The dollar is trading thin as Trump passes the pandemic aid package

TOKYO (Reuters) – The dollar has rejected news of President Trump opposing the threat to block a thin-walled COVID-19 aid bill on Monday with many investors on holiday.

PHOTO FILE: Invoices in pounds and US dollars are seen in this illustration made on January 6, 2020. REUTERS / Dado Ruvic / Illustration

The pound hovered below a 2 1/2-year high in the Asian session following last week’s agreement on a narrow Brexit trade deal that does not cover the UK financial sector.

The dollar index changed slightly to 90,224, following a three-day slide.

The pound added 0.1% to $ 1.3544, beating water below the 2 1/2 year high of $ 1.3625 earlier this month.

Trump signed the $ 2.3 trillion pandemic aid and spending package law, officials said Sunday night, avoiding the federal government’s partial shutdown.

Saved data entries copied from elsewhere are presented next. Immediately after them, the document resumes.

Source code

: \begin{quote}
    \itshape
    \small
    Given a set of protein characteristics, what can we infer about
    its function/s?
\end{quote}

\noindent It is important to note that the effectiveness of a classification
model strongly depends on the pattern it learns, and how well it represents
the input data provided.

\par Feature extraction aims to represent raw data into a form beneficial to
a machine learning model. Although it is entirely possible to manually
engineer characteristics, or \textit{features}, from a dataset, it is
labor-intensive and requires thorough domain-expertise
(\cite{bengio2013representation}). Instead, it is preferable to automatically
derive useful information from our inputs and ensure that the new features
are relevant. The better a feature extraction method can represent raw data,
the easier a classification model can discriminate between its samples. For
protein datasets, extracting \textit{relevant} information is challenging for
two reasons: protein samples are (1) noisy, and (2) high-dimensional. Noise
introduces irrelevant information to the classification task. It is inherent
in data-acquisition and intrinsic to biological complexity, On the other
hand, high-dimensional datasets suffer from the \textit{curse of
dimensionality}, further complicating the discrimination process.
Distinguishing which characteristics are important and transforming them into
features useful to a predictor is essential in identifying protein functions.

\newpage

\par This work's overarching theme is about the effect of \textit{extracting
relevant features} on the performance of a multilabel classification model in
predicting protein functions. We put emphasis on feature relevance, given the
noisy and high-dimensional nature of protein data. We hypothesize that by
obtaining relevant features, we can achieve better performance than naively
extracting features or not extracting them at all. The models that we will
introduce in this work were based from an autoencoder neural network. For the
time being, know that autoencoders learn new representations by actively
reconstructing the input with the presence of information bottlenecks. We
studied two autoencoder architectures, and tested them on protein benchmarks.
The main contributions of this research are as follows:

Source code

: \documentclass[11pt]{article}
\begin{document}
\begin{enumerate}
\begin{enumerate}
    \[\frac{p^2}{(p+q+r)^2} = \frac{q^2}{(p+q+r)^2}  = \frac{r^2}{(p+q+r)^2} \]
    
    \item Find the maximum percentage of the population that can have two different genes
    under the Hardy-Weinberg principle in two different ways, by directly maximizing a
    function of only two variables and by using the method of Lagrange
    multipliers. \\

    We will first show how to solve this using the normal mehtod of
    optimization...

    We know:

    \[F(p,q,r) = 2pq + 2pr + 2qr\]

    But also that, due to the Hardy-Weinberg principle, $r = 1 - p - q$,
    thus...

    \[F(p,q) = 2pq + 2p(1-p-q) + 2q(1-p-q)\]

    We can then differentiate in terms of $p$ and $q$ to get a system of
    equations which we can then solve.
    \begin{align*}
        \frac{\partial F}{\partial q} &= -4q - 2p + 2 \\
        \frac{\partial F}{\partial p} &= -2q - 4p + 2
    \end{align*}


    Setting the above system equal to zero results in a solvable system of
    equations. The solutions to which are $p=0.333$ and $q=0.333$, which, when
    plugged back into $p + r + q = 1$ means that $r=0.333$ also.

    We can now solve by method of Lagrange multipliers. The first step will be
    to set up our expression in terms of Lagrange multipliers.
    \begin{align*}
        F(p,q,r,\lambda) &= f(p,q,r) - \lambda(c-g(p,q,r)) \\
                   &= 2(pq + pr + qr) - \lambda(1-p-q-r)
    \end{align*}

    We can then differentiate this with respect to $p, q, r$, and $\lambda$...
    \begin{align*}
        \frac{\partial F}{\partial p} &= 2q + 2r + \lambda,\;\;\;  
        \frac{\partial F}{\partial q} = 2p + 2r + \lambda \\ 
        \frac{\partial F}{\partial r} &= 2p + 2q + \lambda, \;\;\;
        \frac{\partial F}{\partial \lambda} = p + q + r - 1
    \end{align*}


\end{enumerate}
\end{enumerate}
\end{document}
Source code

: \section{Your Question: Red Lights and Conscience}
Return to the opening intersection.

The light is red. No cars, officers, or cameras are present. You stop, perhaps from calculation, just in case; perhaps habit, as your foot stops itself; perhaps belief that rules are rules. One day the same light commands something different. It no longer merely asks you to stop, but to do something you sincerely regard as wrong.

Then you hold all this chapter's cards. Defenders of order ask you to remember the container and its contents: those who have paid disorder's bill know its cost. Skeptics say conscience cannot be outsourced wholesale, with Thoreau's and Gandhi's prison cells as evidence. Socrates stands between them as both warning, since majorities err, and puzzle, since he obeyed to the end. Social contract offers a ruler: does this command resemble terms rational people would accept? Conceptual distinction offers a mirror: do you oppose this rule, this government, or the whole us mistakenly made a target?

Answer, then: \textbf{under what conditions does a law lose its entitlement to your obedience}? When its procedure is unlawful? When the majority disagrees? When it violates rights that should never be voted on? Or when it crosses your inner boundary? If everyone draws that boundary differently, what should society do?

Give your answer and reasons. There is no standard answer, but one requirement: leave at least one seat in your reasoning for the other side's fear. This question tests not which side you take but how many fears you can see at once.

Earlier, he wrote on encrypted Twitter: “Good news about Covid Relief Bill. Information to follow! Earlier, he had called for an increase in stimulus controls for Americans with difficulty to $ 2,000 from $ 600.

The euro fell 0.1% to $ 1.2199, still retreating from the 2 1/2 year high of $ 1.2273 reached this month.

While last week’s Brexit deal came as a relief to investors, the nature of the pact leaves Britain much more detached from the EU, analysts say, suggesting that the cut that beat Britain’s 2016 assets will not go away any time soon.

Brussels has not yet made any decision on granting Britain access to the bloc’s financial market.

Mitsuo Imaizumi, chief FX strategist at Daiwa Securities in Tokyo, expects the pound and the euro to fall against the dollar, reaching $ 1.30 and $ 1.15, respectively, by the end of the summer.

“Regardless of the Brexit agreement, the cable will no longer work,” he said.

“It’s buy the rumor, sell the truth.”

The dollar was slightly lower at 103.63 yen.

Political factors in central Japan have been divided on how far they should go in examining the control of the yield curve, with some calling for a comprehensive review of the framework, a summary of views expressed in the December rate review showed on Monday.